API status codes can provide important information to the client, enabling it to respond appropriately to the server's response. For example, a client may retry a failed request if it receives a 5xx status code, or it may prompt the user to provide valid input if it receives a 400 Bad Request status code.
Webhooks enable applications to provide real-time notifications to other systems by sending an HTTP request to a specified URL when a particular event occurs. Webhooks are an efficient and scalable way to implement event-driven architectures because they eliminate the need to continuously poll an API for changes.
When an event occurs in an application, such as a new user account being created or a payment being made, the application can send an HTTP request to a pre-configured webhook URL with the relevant event data in the request payload. The system that receives the webhook can then process the event and take the appropriate action.
Webhooks support a wide range of use cases, including:
- Payment processing: Webhooks can be used to notify a service when a payment has been made or refunded.
- Messaging: Webhooks can be used to send real-time updates about messages sent and received by users.
- E-commerce: Webhooks can be used to notify a service when an order has been placed, updated, or canceled.
- Social media: Webhooks can be used to provide notifications when users interact with social media posts or messages.
XML (eXtensible Markup Language) is a markup language used to encode documents in a format that can be read by both humans and machines. XML documents are composed of markup tags that define the structure and content of the document. Each tag defines an element, which can contain text, other elements, or attributes that describe its properties. An XML document must have a root element that encloses all other elements in the document.

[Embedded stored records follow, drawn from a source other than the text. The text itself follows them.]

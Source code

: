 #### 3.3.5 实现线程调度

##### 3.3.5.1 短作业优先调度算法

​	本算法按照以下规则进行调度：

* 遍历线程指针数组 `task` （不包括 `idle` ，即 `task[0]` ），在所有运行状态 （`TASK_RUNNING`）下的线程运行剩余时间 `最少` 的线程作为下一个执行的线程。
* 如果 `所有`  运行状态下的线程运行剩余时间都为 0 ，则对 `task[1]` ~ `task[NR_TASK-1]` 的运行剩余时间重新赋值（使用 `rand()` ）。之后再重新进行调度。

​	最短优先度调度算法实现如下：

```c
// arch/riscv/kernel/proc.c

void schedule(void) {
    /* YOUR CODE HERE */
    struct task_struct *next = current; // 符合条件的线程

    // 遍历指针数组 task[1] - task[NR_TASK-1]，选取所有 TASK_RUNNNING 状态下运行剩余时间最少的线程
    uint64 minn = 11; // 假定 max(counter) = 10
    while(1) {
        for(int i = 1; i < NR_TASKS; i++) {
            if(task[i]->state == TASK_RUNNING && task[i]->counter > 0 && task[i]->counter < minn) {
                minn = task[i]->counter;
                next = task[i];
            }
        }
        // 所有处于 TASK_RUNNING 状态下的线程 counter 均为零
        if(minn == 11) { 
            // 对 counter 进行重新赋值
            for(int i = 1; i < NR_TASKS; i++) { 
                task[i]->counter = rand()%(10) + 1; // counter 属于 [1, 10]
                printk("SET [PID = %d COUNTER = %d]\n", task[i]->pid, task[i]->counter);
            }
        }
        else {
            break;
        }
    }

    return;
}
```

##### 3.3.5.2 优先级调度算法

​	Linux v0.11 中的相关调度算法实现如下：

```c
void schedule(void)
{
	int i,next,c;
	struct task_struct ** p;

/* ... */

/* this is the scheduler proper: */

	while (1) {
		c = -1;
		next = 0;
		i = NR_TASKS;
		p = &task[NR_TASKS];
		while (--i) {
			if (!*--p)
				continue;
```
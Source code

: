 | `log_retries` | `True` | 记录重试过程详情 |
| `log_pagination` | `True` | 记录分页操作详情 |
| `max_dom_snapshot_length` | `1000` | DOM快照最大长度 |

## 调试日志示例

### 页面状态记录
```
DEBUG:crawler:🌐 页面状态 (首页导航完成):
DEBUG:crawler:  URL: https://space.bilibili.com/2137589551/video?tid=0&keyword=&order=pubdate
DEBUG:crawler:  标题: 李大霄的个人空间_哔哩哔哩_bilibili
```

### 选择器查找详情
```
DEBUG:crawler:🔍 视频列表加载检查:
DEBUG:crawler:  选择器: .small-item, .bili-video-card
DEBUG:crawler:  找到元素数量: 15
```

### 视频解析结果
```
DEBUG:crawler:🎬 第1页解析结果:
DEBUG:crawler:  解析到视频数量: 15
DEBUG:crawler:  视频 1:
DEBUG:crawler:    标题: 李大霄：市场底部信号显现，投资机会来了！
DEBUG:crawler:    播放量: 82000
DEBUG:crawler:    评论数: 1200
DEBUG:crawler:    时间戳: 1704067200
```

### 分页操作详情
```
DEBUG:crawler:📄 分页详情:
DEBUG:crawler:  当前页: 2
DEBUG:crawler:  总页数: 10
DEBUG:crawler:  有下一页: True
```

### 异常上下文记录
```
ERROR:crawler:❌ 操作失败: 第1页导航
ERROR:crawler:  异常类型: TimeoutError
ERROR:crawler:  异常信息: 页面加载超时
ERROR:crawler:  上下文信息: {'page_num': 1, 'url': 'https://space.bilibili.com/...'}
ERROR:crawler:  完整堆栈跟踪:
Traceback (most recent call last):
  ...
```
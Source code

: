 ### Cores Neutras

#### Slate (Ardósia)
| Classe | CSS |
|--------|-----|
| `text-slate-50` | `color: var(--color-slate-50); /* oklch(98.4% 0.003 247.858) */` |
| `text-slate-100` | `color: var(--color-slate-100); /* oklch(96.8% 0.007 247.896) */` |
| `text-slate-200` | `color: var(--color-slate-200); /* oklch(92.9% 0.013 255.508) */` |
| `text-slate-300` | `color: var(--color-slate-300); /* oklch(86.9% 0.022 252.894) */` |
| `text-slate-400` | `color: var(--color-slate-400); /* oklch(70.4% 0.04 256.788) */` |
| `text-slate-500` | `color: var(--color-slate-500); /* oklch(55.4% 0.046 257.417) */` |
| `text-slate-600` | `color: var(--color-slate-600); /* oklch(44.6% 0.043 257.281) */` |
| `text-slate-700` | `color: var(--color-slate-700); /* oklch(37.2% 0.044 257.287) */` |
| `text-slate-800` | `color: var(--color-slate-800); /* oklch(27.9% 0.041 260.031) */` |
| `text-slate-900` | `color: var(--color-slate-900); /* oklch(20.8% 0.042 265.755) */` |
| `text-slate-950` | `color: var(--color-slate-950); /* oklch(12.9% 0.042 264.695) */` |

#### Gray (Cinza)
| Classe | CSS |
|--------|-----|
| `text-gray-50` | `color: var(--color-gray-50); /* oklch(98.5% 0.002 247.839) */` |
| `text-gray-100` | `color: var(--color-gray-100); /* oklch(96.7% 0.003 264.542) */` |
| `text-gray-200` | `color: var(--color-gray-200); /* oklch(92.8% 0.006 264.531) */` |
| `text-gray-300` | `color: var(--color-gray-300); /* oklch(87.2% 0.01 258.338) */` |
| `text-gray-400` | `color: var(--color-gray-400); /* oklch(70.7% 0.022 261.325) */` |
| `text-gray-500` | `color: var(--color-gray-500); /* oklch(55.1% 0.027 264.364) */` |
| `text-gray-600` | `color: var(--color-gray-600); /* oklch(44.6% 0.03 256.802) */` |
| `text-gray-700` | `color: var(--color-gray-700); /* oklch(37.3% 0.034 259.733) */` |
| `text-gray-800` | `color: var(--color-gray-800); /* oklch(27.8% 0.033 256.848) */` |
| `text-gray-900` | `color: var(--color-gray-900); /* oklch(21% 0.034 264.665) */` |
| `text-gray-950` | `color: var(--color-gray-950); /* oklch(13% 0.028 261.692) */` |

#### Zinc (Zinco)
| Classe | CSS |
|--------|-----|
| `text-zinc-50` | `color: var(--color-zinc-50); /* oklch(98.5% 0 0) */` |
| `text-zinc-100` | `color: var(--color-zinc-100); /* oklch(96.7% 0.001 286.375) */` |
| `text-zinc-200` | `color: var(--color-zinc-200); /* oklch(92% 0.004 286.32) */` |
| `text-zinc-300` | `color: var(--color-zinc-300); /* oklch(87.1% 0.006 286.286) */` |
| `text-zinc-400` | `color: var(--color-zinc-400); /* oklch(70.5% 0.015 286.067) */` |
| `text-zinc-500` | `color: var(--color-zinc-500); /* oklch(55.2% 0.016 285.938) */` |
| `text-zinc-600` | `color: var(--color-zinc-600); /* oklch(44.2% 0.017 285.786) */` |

XML is widely used in web services and APIs as a data exchange format, particularly in the SOAP (Simple Object Access Protocol) and REST (Representational State Transfer) architectures. It is also commonly used for configuration files and data storage.
Some advantages of XML include its flexibility, extensibility, and the ability to validate data against a schema. However, it can be verbose and may not be as efficient as other data interchange formats, such as JSON.